Building consent revocation infrastructure that propagates across all parties who received the lead — not just within the firm. If the firm uses a third-party intake center, a co-counsel network, or an aggregator, revocation has to flow upstream and laterally within the 10 business days, not just downstream into the firm's own CRM. Most networks aren't built for this. The ones that retrofit will pay for the retrofit.
Getting the paper trail right on lead acquisition. Service-based marketing relationships where the firm pays for media, creative, and qualified intake — and retains professional judgment — survive bar scrutiny. Pay-per-signed-case arrangements with non-lawyers do not. Contract language matters. Invoice language matters more.

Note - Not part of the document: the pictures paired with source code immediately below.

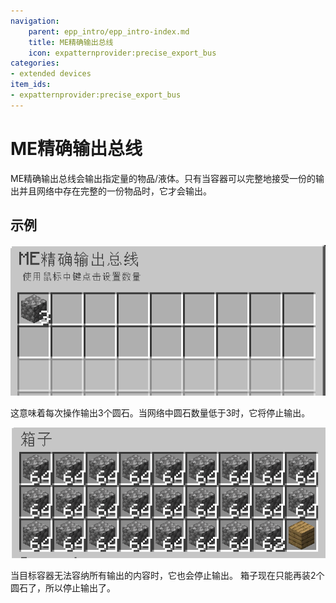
 ```yaml
---
navigation:
    parent: epp_intro/epp_intro-index.md
    title: ME精确输出总线
    icon: expatternprovider:precise_export_bus
categories:
- extended devices
item_ids:
- expatternprovider:precise_export_bus
---
```


# ME精确输出总线

<GameScene zoom="8" background="transparent">
  <ImportStructure src="../structure/cable_precise_export_bus.snbt"></ImportStructure>
</GameScene>

ME精确输出总线会输出指定量的物品/液体。只有当容器可以完整地接受一份的输出并且网络中存在完整的一份物品时，它才会输出。

## 示例

![GUI](../pic/pre_bus_gui1.png)

这意味着每次操作输出3个圆石。当网络中圆石数量低于3时，它将停止输出。

![GUI](../pic/pre_bus_gui2.png)

当目标容器无法容纳所有输出的内容时，它也会停止输出。
箱子现在只能再装2个圆石了，所以停止输出了。
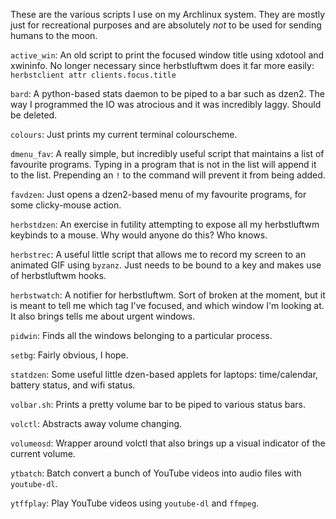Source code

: These are the various scripts I use on my Archlinux system. They are mostly just
for recreational purposes and are absolutely *not* to be used for sending humans
to the moon.

```active_win```: An old script to print the focused window title using xdotool
and xwininfo. No longer necessary since herbstluftwm does it far more easily:
```herbstclient attr clients.focus.title```

```bard```: A python-based stats daemon to be piped to a bar such as dzen2. The
way I programmed the IO was atrocious and it was incredibly laggy. Should be
deleted.

```colours```: Just prints my current terminal colourscheme.

```dmenu_fav```: A really simple, but incredibly useful script that maintains a
list of favourite programs. Typing in a program that is not in the list will
append it to the list. Prepending an ```!``` to the command will prevent it from
being added.

```favdzen```: Just opens a dzen2-based menu of my favourite programs, for some
clicky-mouse action.

```herbstdzen```: An exercise in futility attempting to expose all my herbstluftwm
keybinds to a mouse. Why would anyone do this? Who knows.

```herbstrec```: A useful little script that allows me to record my screen to an
animated GIF using ```byzanz```. Just needs to be bound to a key and makes use
of herbstluftwm hooks.

```herbstwatch```: A notifier for herbstluftwm. Sort of broken at the moment,
but it is meant to tell me which tag I've focused, and which window I'm looking
at. It also brings tells me about urgent windows.

```pidwin```: Finds all the windows belonging to a particular process.

```setbg```: Fairly obvious, I hope.

```statdzen```: Some useful little dzen-based applets for laptops: time/calendar,
battery status, and wifi status.

```volbar.sh```: Prints a pretty volume bar to be piped to various status bars.

```volctl```: Abstracts away volume changing.

```volumeosd```: Wrapper around volctl that also brings up a visual indicator of
the current volume.

```ytbatch```: Batch convert a bunch of YouTube videos into audio files with
```youtube-dl```.

```ytffplay```: Play YouTube videos using ```youtube-dl``` and ```ffmpeg```.
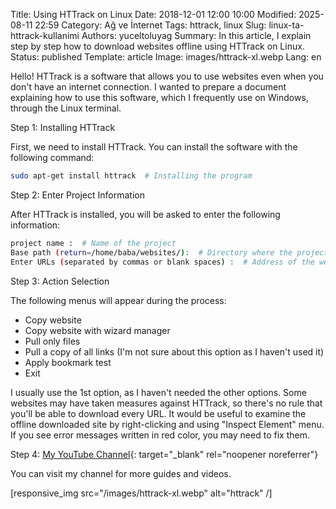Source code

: Title: Using HTTrack on Linux
Date: 2018-12-01 12:00 10:00
Modified: 2025-08-11 22:59
Category: Ağ ve İnternet
Tags: httrack, linux
Slug: linux-ta-httrack-kullanimi
Authors: yuceltoluyag
Summary: In this article, I explain step by step how to download websites offline using HTTrack on Linux.
Status: published
Template: article
Image: images/httrack-xl.webp
Lang: en

Hello! HTTrack is a software that allows you to use websites even when you don't have an internet connection. I wanted to prepare a document explaining how to use this software, which I frequently use on Windows, through the Linux terminal.

Step 1: Installing HTTrack

First, we need to install HTTrack. You can install the software with the following command:

```bash
sudo apt-get install httrack  # Installing the program
```

Step 2: Enter Project Information

After HTTrack is installed, you will be asked to enter the following information:

```bash
project name :  # Name of the project
Base path (return=/home/baba/websites/):  # Directory where the project will be downloaded
Enter URLs (separated by commas or blank spaces) :  # Address of the website you will save
```

Step 3: Action Selection

The following menus will appear during the process:

- Copy website
- Copy website with wizard manager
- Pull only files
- Pull a copy of all links (I'm not sure about this option as I haven't used it)
- Apply bookmark test
- Exit

I usually use the 1st option, as I haven't needed the other options. Some websites may have taken measures against HTTrack, so there's no rule that you'll be able to download every URL. It would be useful to examine the offline downloaded site by right-clicking and using "Inspect Element" menu. If you see error messages written in red color, you may need to fix them.

Step 4: [My YouTube Channel](https://www.youtube.com/channel/UCJyK4D5BcoPXjV5T8N8-liA?view_as=subscriber){: target="\_blank" rel="noopener noreferrer"}

You can visit my channel for more guides and videos.

[responsive_img src="/images/httrack-xl.webp" alt="httrack" /]
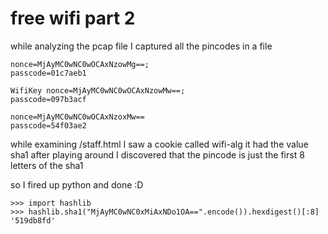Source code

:# free wifi part 2

while analyzing the pcap file I captured all the pincodes in a file
```
nonce=MjAyMC0wNC0wOCAxNzowMg==;
passcode=01c7aeb1

WifiKey nonce=MjAyMC0wNC0wOCAxNzowMw==; 
passcode=097b3acf

nonce=MjAyMC0wNC0wOCAxNzoxMw== 
passcode=54f03ae2
```

while examining /staff.html I saw a cookie called wifi-alg it had the value sha1
after playing around I discovered that the pincode is just the first 8 letters of the sha1

so I fired up python and done :D
```
>>> import hashlib
>>> hashlib.sha1("MjAyMC0wNC0xMiAxNDo1OA==".encode()).hexdigest()[:8] 
'519db8fd'
```
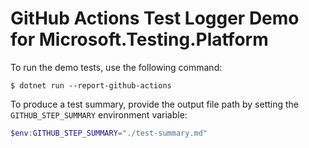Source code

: # GitHub Actions Test Logger Demo for Microsoft.Testing.Platform

To run the demo tests, use the following command:

```console
$ dotnet run --report-github-actions
```

To produce a test summary, provide the output file path by setting the `GITHUB_STEP_SUMMARY` environment variable:

```powershell
$env:GITHUB_STEP_SUMMARY="./test-summary.md"
```
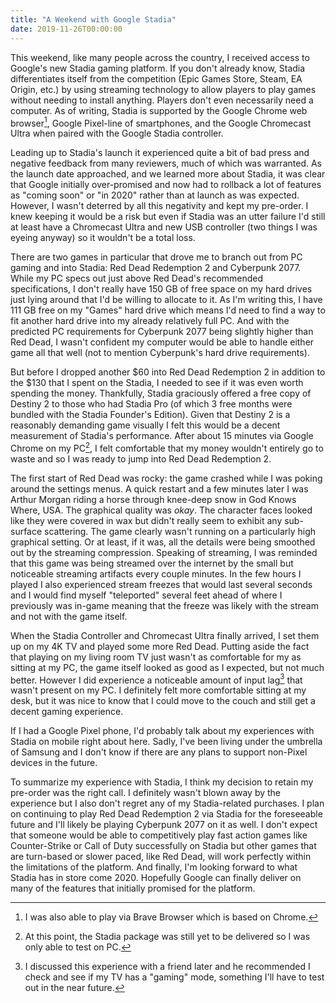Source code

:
 ```yaml
---
title: "A Weekend with Google Stadia"
date: 2019-11-26T00:00:00
---
```


This weekend, like many people across the country, I received access to Google's
new Stadia gaming platform.  If you don't already know, Stadia differentiates
itself from the competition (Epic Games Store, Steam, EA Origin, etc.) by using
streaming technology to allow players to play games without needing to install
anything. Players don't even necessarily need a computer. As of writing, Stadia
is supported by the Google Chrome web browser[^1], Google Pixel-line of
smartphones, and the Google Chromecast Ultra when paired with the Google Stadia
controller.

Leading up to Stadia's launch it experienced quite a bit of bad press and
negative feedback from many reviewers, much of which was warranted. As the
launch date approached, and we learned more about Stadia, it was clear that
Google initially over-promised and now had to rollback a lot of features as
"coming soon" or "in 2020" rather than at launch as was expected. However, I
wasn't deterred by all this negativity and kept my pre-order. I knew keeping it
would be a risk but even if Stadia was an utter failure I'd still at least have
a Chromecast Ultra and new USB controller (two things I was eyeing anyway) so it
wouldn't be a total loss.

There are two games in particular that drove me to branch out from PC gaming and
into Stadia: Red Dead Redemption 2 and Cyberpunk 2077. While my PC specs out
just above Red Dead's recommended specifications, I don't really have 150 GB of
free space on my hard drives just lying around that I'd be willing to allocate
to it. As I'm writing this, I have 111 GB free on my "Games" hard drive which
means I'd need to find a way to fit another hard drive into my already
relatively full PC. And with the predicted PC requirements for Cyberpunk 2077
being slightly higher than Red Dead, I wasn't confident my computer would be
able to handle either game all that well (not to mention Cyberpunk's hard drive
requirements).

But before I dropped another $60 into Red Dead Redemption 2 in addition to the
$130 that I spent on the Stadia, I needed to see if it was even worth spending
the money. Thankfully, Stadia graciously offered a free copy of Destiny 2 to
those who had Stadia Pro (of which 3 free months were bundled with the Stadia
Founder's Edition). Given that Destiny 2 is a reasonably demanding game visually
I felt this would be a decent measurement of Stadia's performance. After about
15 minutes via Google Chrome on my PC[^2], I felt comfortable that my money
wouldn't entirely go to waste and so I was ready to jump into Red Dead
Redemption 2.

The first start of Red Dead was rocky: the game crashed while I was poking
around the settings menus. A quick restart and a few minutes later I was Arthur
Morgan riding a horse through knee-deep snow in God Knows Where, USA. The
graphical quality was *okay*. The character faces looked like they were covered
in wax but didn't really seem to exhibit any sub-surface scattering. The game
clearly wasn't running on a particularly high graphical setting. Or at least, if
it was, all the details were being smoothed out by the streaming
compression. Speaking of streaming, I was reminded that this game was being
streamed over the internet by the small but noticeable streaming artifacts every
couple minutes. In the few hours I played I also experienced stream freezes that
would last several seconds and I would find myself "teleported" several feet
ahead of where I previously was in-game meaning that the freeze was likely with
the stream and not with the game itself.

When the Stadia Controller and Chromecast Ultra finally arrived, I set them up
on my 4K TV and played some more Red Dead. Putting aside the fact that playing
on my living room TV just wasn't as comfortable for my as sitting at my PC, the
game itself looked as good as I expected, but not much better. However I did
experience a noticeable amount of input lag[^3] that wasn't present on my PC. I
definitely felt more comfortable sitting at my desk, but it was nice to know
that I could move to the couch and still get a decent gaming experience.

If I had a Google Pixel phone, I'd probably talk about my experiences with
Stadia on mobile right about here. Sadly, I've been living under the umbrella of
Samsung and I don't know if there are any plans to support non-Pixel devices in
the future.

To summarize my experience with Stadia, I think my decision to retain my
pre-order was the right call. I definitely wasn't blown away by the experience
but I also don't regret any of my Stadia-related purchases. I plan on continuing
to play Red Dead Redemption 2 via Stadia for the foreseeable future and I'll
likely be playing Cyberpunk 2077 on it as well. I don't expect that someone
would be able to competitively play fast action games like Counter-Strike or
Call of Duty successfully on Stadia but other games that are turn-based or
slower paced, like Red Dead, will work perfectly within the limitations of the
platform. And finally, I'm looking forward to what Stadia has in store
come 2020. Hopefully Google can finally deliver on many of the features that
initially promised for the platform.

[^1]: I was also able to play via Brave Browser which is based on Chrome.
[^2]: At this point, the Stadia package was still yet to be delivered so I was only able to test on PC.
[^3]: I discussed this experience with a friend later and he recommended I check and see if my TV has a "gaming" mode, something I'll have to test out in the near future.
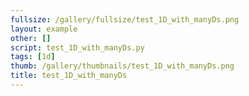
 ```yaml
---
fullsize: /gallery/fullsize/test_1D_with_manyDs.png
layout: example
other: []
script: test_1D_with_manyDs.py
tags: [1d]
thumb: /gallery/thumbnails/test_1D_with_manyDs.png
title: test_1D_with_manyDs
---
```

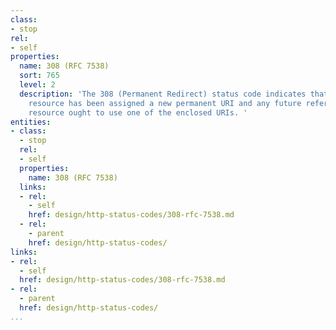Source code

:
 ```yaml
---
class:
- stop
rel:
- self
properties:
  name: 308 (RFC 7538)
  sort: 765
  level: 2
  description: 'The 308 (Permanent Redirect) status code indicates that the target
    resource has been assigned a new permanent URI and any future references to this
    resource ought to use one of the enclosed URIs. '
entities:
- class:
  - stop
  rel:
  - self
  properties:
    name: 308 (RFC 7538)
  links:
  - rel:
    - self
    href: design/http-status-codes/308-rfc-7538.md
  - rel:
    - parent
    href: design/http-status-codes/
links:
- rel:
  - self
  href: design/http-status-codes/308-rfc-7538.md
- rel:
  - parent
  href: design/http-status-codes/
...
```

Distinguishing from competitors who haven't done any of this. As regulatory pressure rises, the gap between firms that built durable intake and firms that bought cheap leads becomes legible to consumers, courts, and disciplinary authorities. That gap is a marketing position. It's also a cost-of-capital position, because firms that survive a TCPA class action without paying multi-million-dollar settlements compound faster than the firms that don't.
The takeaway
The lead generation industry won the FCC fight. It did not win the regulatory environment. The action moved — to plaintiff-side TCPA litigation, to state bar enforcement catching up to digital practice, and to the disclosure questions mass tort firms have been able to defer for a decade.
Mass tort firms that adapt now will keep growing. Mass tort firms that read Insurance Marketing Coalition as permission to keep operating the way they did in 2023 are building a balance sheet of contingent TCPA liability and bar exposure they don't yet see.
The bill on that balance sheet comes due in 2027.